◆ **Task goal**
Could you print out every entry, character for character?

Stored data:
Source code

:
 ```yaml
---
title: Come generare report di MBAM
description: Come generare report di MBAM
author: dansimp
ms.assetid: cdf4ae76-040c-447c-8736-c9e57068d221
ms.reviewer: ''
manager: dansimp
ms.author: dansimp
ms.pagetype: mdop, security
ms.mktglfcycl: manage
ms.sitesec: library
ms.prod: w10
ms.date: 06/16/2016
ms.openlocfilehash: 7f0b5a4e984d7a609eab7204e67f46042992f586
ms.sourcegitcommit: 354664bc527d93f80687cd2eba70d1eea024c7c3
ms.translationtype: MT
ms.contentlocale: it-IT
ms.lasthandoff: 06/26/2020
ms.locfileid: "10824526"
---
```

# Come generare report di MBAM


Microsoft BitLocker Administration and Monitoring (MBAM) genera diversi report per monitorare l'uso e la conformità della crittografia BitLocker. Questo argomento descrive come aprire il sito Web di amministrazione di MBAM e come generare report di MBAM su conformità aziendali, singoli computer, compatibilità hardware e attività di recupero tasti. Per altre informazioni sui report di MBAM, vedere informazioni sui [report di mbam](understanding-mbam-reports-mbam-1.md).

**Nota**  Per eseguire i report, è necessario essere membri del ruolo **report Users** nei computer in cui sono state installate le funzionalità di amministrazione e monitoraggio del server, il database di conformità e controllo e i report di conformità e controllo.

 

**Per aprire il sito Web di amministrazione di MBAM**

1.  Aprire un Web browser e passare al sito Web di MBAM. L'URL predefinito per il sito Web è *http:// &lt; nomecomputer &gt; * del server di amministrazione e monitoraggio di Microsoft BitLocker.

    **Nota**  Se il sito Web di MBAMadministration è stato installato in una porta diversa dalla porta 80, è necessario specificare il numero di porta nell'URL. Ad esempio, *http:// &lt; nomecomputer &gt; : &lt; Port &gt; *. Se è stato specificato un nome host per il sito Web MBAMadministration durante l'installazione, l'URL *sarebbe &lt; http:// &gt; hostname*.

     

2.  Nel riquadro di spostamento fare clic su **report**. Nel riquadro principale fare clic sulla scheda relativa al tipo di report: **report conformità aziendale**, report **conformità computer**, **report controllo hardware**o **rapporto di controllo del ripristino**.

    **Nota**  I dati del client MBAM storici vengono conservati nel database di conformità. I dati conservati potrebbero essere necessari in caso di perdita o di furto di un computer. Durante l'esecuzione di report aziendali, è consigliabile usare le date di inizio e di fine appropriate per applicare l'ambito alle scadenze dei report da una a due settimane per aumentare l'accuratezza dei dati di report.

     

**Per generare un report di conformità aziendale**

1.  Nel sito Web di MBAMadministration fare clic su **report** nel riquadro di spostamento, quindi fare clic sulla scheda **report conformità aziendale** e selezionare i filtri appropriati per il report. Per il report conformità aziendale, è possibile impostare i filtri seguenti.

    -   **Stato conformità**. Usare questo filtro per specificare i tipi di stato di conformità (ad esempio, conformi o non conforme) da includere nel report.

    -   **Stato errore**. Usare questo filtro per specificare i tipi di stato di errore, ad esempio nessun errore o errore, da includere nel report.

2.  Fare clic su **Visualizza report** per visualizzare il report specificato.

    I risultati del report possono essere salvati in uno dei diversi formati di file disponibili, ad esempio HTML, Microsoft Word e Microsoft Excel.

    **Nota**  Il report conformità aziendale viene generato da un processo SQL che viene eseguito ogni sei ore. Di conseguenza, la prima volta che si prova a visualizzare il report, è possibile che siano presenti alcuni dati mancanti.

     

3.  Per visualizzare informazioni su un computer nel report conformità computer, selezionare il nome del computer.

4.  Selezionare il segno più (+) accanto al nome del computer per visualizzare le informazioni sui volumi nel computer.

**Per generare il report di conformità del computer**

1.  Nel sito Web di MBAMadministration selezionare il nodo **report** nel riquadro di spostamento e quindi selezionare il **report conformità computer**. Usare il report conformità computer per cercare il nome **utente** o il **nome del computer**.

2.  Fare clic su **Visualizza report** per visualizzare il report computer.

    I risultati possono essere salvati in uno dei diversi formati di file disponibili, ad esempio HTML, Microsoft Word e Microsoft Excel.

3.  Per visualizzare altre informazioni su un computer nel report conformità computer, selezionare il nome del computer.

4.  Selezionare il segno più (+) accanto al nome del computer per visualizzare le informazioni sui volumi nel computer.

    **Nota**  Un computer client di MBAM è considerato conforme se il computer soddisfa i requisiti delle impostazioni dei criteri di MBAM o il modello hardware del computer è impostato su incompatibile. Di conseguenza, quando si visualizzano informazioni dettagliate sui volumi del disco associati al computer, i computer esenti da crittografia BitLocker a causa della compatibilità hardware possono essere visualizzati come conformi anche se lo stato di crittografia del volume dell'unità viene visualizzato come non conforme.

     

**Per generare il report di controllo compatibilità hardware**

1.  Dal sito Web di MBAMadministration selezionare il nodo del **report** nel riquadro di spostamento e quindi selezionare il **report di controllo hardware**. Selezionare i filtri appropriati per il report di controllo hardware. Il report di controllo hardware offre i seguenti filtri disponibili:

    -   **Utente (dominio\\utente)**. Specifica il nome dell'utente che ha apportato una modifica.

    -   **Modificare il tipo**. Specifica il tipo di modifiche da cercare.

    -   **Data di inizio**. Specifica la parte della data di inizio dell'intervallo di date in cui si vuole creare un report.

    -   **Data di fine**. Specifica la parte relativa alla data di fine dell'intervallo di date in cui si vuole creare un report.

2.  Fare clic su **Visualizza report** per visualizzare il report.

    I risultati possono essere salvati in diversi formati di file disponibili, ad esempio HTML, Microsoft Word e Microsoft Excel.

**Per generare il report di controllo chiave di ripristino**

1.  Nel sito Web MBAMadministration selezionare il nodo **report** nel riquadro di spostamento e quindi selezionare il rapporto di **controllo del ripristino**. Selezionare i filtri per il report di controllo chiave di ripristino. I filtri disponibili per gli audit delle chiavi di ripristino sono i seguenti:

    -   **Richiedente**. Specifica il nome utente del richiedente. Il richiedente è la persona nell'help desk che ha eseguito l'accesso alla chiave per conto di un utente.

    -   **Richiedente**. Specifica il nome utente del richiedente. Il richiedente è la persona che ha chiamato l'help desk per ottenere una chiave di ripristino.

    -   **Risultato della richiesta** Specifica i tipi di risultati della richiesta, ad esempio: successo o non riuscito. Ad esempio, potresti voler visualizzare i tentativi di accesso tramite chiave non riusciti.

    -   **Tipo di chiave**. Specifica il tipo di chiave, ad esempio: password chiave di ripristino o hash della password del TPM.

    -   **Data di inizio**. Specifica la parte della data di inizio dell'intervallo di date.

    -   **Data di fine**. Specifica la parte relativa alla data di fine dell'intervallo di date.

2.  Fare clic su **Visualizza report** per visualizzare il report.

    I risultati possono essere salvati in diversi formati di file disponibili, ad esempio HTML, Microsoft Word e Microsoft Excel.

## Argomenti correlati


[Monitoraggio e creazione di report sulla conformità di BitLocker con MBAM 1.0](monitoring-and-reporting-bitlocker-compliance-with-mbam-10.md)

◆ **Written answer**
Source code

:
 ```yaml
---
title: Come generare report di MBAM
description: Come generare report di MBAM
author: dansimp
ms.assetid: cdf4ae76-040c-447c-8736-c9e57068d221
ms.reviewer: ''
manager: dansimp
ms.author: dansimp
ms.pagetype: mdop, security
ms.mktglfcycl: manage
ms.sitesec: library
ms.prod: w10
ms.date: 06/16/2016
ms.openlocfilehash: 7f0b5a4e984d7a609eab7204e67f46042992f586
ms.sourcegitcommit: 354664bc527d93f80687cd2eba70d1eea024c7c3
ms.translationtype: MT
ms.contentlocale: it-IT
ms.lasthandoff: 06/26/2020
ms.locfileid: "10824526"
---
```

# Come generare report di MBAM


Microsoft BitLocker Administration and Monitoring (MBAM) genera diversi report per monitorare l'uso e la conformità della crittografia BitLocker. Questo argomento descrive come aprire il sito Web di amministrazione di MBAM e come generare report di MBAM su conformità aziendali, singoli computer, compatibilità hardware e attività di recupero tasti. Per altre informazioni sui report di MBAM, vedere informazioni sui [report di mbam](understanding-mbam-reports-mbam-1.md).

**Nota**  Per eseguire i report, è necessario essere membri del ruolo **report Users** nei computer in cui sono state installate le funzionalità di amministrazione e monitoraggio del server, il database di conformità e controllo e i report di conformità e controllo.

 

**Per aprire il sito Web di amministrazione di MBAM**

1.  Aprire un Web browser e passare al sito Web di MBAM. L'URL predefinito per il sito Web è *http:// &lt; nomecomputer &gt; * del server di amministrazione e monitoraggio di Microsoft BitLocker.

    **Nota**  Se il sito Web di MBAMadministration è stato installato in una porta diversa dalla porta 80, è necessario specificare il numero di porta nell'URL. Ad esempio, *http:// &lt; nomecomputer &gt; : &lt; Port &gt; *. Se è stato specificato un nome host per il sito Web MBAMadministration durante l'installazione, l'URL *sarebbe &lt; http:// &gt; hostname*.

     

2.  Nel riquadro di spostamento fare clic su **report**. Nel riquadro principale fare clic sulla scheda relativa al tipo di report: **report conformità aziendale**, report **conformità computer**, **report controllo hardware**o **rapporto di controllo del ripristino**.

    **Nota**  I dati del client MBAM storici vengono conservati nel database di conformità. I dati conservati potrebbero essere necessari in caso di perdita o di furto di un computer. Durante l'esecuzione di report aziendali, è consigliabile usare le date di inizio e di fine appropriate per applicare l'ambito alle scadenze dei report da una a due settimane per aumentare l'accuratezza dei dati di report.

     

**Per generare un report di conformità aziendale**

1.  Nel sito Web di MBAMadministration fare clic su **report** nel riquadro di spostamento, quindi fare clic sulla scheda **report conformità aziendale** e selezionare i filtri appropriati per il report. Per il report conformità aziendale, è possibile impostare i filtri seguenti.

    -   **Stato conformità**. Usare questo filtro per specificare i tipi di stato di conformità (ad esempio, conformi o non conforme) da includere nel report.

    -   **Stato errore**. Usare questo filtro per specificare i tipi di stato di errore, ad esempio nessun errore o errore, da includere nel report.

2.  Fare clic su **Visualizza report** per visualizzare il report specificato.

    I risultati del report possono essere salvati in uno dei diversi formati di file disponibili, ad esempio HTML, Microsoft Word e Microsoft Excel.

    **Nota**  Il report conformità aziendale viene generato da un processo SQL che viene eseguito ogni sei ore. Di conseguenza, la prima volta che si prova a visualizzare il report, è possibile che siano presenti alcuni dati mancanti.

     

3.  Per visualizzare informazioni su un computer nel report conformità computer, selezionare il nome del computer.

4.  Selezionare il segno più (+) accanto al nome del computer per visualizzare le informazioni sui volumi nel computer.

**Per generare il report di conformità del computer**

1.  Nel sito Web di MBAMadministration selezionare il nodo **report** nel riquadro di spostamento e quindi selezionare il **report conformità computer**. Usare il report conformità computer per cercare il nome **utente** o il **nome del computer**.

2.  Fare clic su **Visualizza report** per visualizzare il report computer.

    I risultati possono essere salvati in uno dei diversi formati di file disponibili, ad esempio HTML, Microsoft Word e Microsoft Excel.

3.  Per visualizzare altre informazioni su un computer nel report conformità computer, selezionare il nome del computer.

4.  Selezionare il segno più (+) accanto al nome del computer per visualizzare le informazioni sui volumi nel computer.

    **Nota**  Un computer client di MBAM è considerato conforme se il computer soddisfa i requisiti delle impostazioni dei criteri di MBAM o il modello hardware del computer è impostato su incompatibile. Di conseguenza, quando si visualizzano informazioni dettagliate sui volumi del disco associati al computer, i computer esenti da crittografia BitLocker a causa della compatibilità hardware possono essere visualizzati come conformi anche se lo stato di crittografia del volume dell'unità viene visualizzato come non conforme.

     

**Per generare il report di controllo compatibilità hardware**

1.  Dal sito Web di MBAMadministration selezionare il nodo del **report** nel riquadro di spostamento e quindi selezionare il **report di controllo hardware**. Selezionare i filtri appropriati per il report di controllo hardware. Il report di controllo hardware offre i seguenti filtri disponibili:

    -   **Utente (dominio\\utente)**. Specifica il nome dell'utente che ha apportato una modifica.

    -   **Modificare il tipo**. Specifica il tipo di modifiche da cercare.

    -   **Data di inizio**. Specifica la parte della data di inizio dell'intervallo di date in cui si vuole creare un report.

    -   **Data di fine**. Specifica la parte relativa alla data di fine dell'intervallo di date in cui si vuole creare un report.

2.  Fare clic su **Visualizza report** per visualizzare il report.

    I risultati possono essere salvati in diversi formati di file disponibili, ad esempio HTML, Microsoft Word e Microsoft Excel.

**Per generare il report di controllo chiave di ripristino**

1.  Nel sito Web MBAMadministration selezionare il nodo **report** nel riquadro di spostamento e quindi selezionare il rapporto di **controllo del ripristino**. Selezionare i filtri per il report di controllo chiave di ripristino. I filtri disponibili per gli audit delle chiavi di ripristino sono i seguenti:

    -   **Richiedente**. Specifica il nome utente del richiedente. Il richiedente è la persona nell'help desk che ha eseguito l'accesso alla chiave per conto di un utente.

    -   **Richiedente**. Specifica il nome utente del richiedente. Il richiedente è la persona che ha chiamato l'help desk per ottenere una chiave di ripristino.

    -   **Risultato della richiesta** Specifica i tipi di risultati della richiesta, ad esempio: successo o non riuscito. Ad esempio, potresti voler visualizzare i tentativi di accesso tramite chiave non riusciti.

    -   **Tipo di chiave**. Specifica il tipo di chiave, ad esempio: password chiave di ripristino o hash della password del TPM.

    -   **Data di inizio**. Specifica la parte della data di inizio dell'intervallo di date.

    -   **Data di fine**. Specifica la parte relativa alla data di fine dell'intervallo di date.

2.  Fare clic su **Visualizza report** per visualizzare il report.

    I risultati possono essere salvati in diversi formati di file disponibili, ad esempio HTML, Microsoft Word e Microsoft Excel.

## Argomenti correlati


[Monitoraggio e creazione di report sulla conformità di BitLocker con MBAM 1.0](monitoring-and-reporting-bitlocker-compliance-with-mbam-10.md)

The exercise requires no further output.